What is on the table is so much more narrow than that. And we have discussed this in the past, but if you remember, they are discussing the fact that they are trying to include juvenile records as part of the background check system. If you're between the ages of 18 and 21 and you go into a gun store and you try to buy a gun, like an AR-15, that is a significant change but it falls far short of what you heard parents asking for just moments ago in that hearing.

HARLOW: And, Phil, to you at the White House, what is the White House going to do? What is the president going to do?

PHIL MATTINGLY, CNN SENIOR WHITE HOUSE CORRESPONDENT: It's been very interesting, the president's posture obviously coming back from a foreign trip and immediately speaking on this in primetime, giving a high-profile primetime speech last week as well but largely staying out of the negotiations.

And when you talk to White House officials, they made clear that's intentional. The president, obviously, a long time member of the United States Senate, understands it's the senators that are going to have to get in the room and craft a potential agreement.

I will tell you, there is more optimism from White House officials than I've heard at any point over the course, really, of the last 16 months when it comes to the guns issue. Nothing is over the finish line yet but the top Democrat point person on this, Senator Chris Murphy, briefed the president yesterday on the contours of the deal. As Lauren noted, it's not everything the president has laid out but it's something.

And while it's still an open question about getting across the finish line, the idea of getting something done after so many years of falling short due to Republican opposition, that, I think, White House officials are encouraged by. They know it's not there yet.

But I think what you will mostly see is White House officials working behind the scenes trying to do whatever they can on the technical side of things, trying to do whatever they can to give the space to Republicans and Democrats to try and reach a negotiation.
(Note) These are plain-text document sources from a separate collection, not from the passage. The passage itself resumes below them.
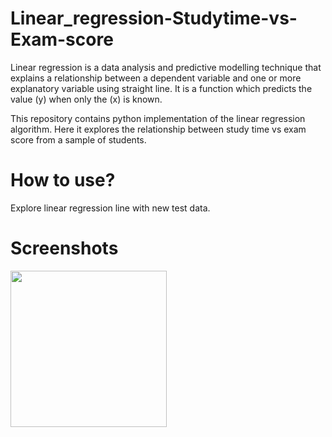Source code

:# Linear_regression-Studytime-vs-Exam-score

Linear regression is a data analysis and predictive modelling technique that explains a relationship between a dependent variable and one or more explanatory variable using  straight line. It is a function which predicts the value (y) when only the (x) is known.

This repository contains python implementation of the linear regression algorithm. Here it explores the relationship between study time vs exam score from a sample of students. 

# How to use?

Explore linear regression line with new test data.

# Screenshots
<img src="" width="250" height="250" />




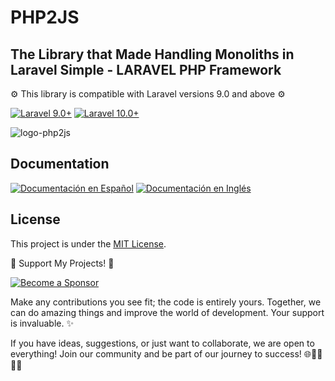 # PHP2JS

## The Library that Made Handling Monoliths in Laravel Simple - LARAVEL PHP Framework

⚙️ This library is compatible with Laravel versions 9.0 and above ⚙️

[![Laravel 9.0+](https://img.shields.io/badge/Laravel-9.0%2B-orange.svg)](https://laravel.com)
[![Laravel 10.0+](https://img.shields.io/badge/Laravel-10.0%2B-orange.svg)](https://laravel.com)

![logo-php2js](https://github.com/alejandrodiazpinilla/PHP2JS/assets/51100789/f3c09be3-8013-44de-87fe-946b55f14514)

## Documentation
[![Documentación en Español](https://img.shields.io/badge/-Documentación%20en%20Español-green?logo=docs)](https://rmunate.github.io/PHP2JS/es/index.html)
[![Documentación en Inglés](https://img.shields.io/badge/-Documentación%20en%20Inglés-blue?logo=docs)](https://rmunate.github.io/PHP2JS/en/index.html)


## License

This project is under the [MIT License](https://choosealicense.com/licenses/mit/).

🌟 Support My Projects! 🚀

[![Become a Sponsor](https://img.shields.io/badge/-Become%20a%20Sponsor-blue?style=for-the-badge&logo=github)](https://github.com/sponsors/rmunate)

Make any contributions you see fit; the code is entirely yours. Together, we can do amazing things and improve the world of development. Your support is invaluable. ✨

If you have ideas, suggestions, or just want to collaborate, we are open to everything! Join our community and be part of our journey to success! 🌐👩‍💻👨‍💻
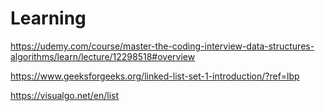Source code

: # Learning 

https://udemy.com/course/master-the-coding-interview-data-structures-algorithms/learn/lecture/12298518#overview

https://www.geeksforgeeks.org/linked-list-set-1-introduction/?ref=lbp

https://visualgo.net/en/list
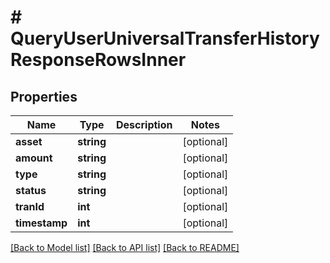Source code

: # # QueryUserUniversalTransferHistoryResponseRowsInner

## Properties

Name | Type | Description | Notes
------------ | ------------- | ------------- | -------------
**asset** | **string** |  | [optional]
**amount** | **string** |  | [optional]
**type** | **string** |  | [optional]
**status** | **string** |  | [optional]
**tranId** | **int** |  | [optional]
**timestamp** | **int** |  | [optional]

[[Back to Model list]](../../README.md#models) [[Back to API list]](../../README.md#endpoints) [[Back to README]](../../README.md)
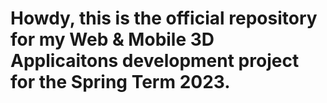 # Howdy, this is the official repository for my Web & Mobile 3D Applicaitons development project for the Spring Term 2023.
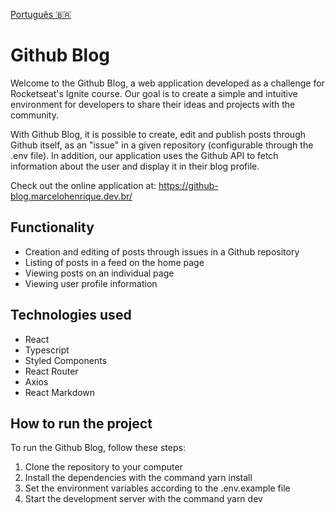 [Português 🇧🇷](README.pt.md)

# Github Blog

Welcome to the Github Blog, a web application developed as a challenge for Rocketseat's Ignite course. Our goal is to create a simple and intuitive environment for developers to share their ideas and projects with the community.

With Github Blog, it is possible to create, edit and publish posts through Github itself, as an "issue" in a given repository (configurable through the .env file). In addition, our application uses the Github API to fetch information about the user and display it in their blog profile.

Check out the online application at: https://github-blog.marcelohenrique.dev.br/

## Functionality

- Creation and editing of posts through issues in a Github repository
- Listing of posts in a feed on the home page
- Viewing posts on an individual page
- Viewing user profile information
    
## Technologies used

- React
- Typescript
- Styled Components
- React Router
- Axios
- React Markdown
    
## How to run the project

To run the Github Blog, follow these steps:

1. Clone the repository to your computer
2. Install the dependencies with the command yarn install
3. Set the environment variables according to the .env.example file
4. Start the development server with the command yarn dev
One last point, guys, and I think this is really important. So much of the last decade when it comes to this issue specifically, there's a disconnect between Washington and what's happening on the ground inside the marble hallways of the Capitol, sometimes at the White House as well. This is very real. I've never seen a hearing this quickly bring these poignant, dramatic, heartbreaking stories in the immediate aftermath of something like this.

That matters. Lauren can tell you, these lawmakers are watching. They see this. They know what's happening and it's having an effect at this moment in time.

SCIUTTO: The question is what that effect is, right? Because, at this point in time, the politics on the Hill do not match the emotion and the calls we saw on the hearing or, frankly, what public polls show about wide support for background checks or high-capacity magazine bans, they don't match it.

[11:00:01]

So, the facts on the Hill will have to prove that wrong, because, to date, it hasn't moved the Hill.

Lauren Fox, Phil Mattingly, Omar Jimenez, thanks so much.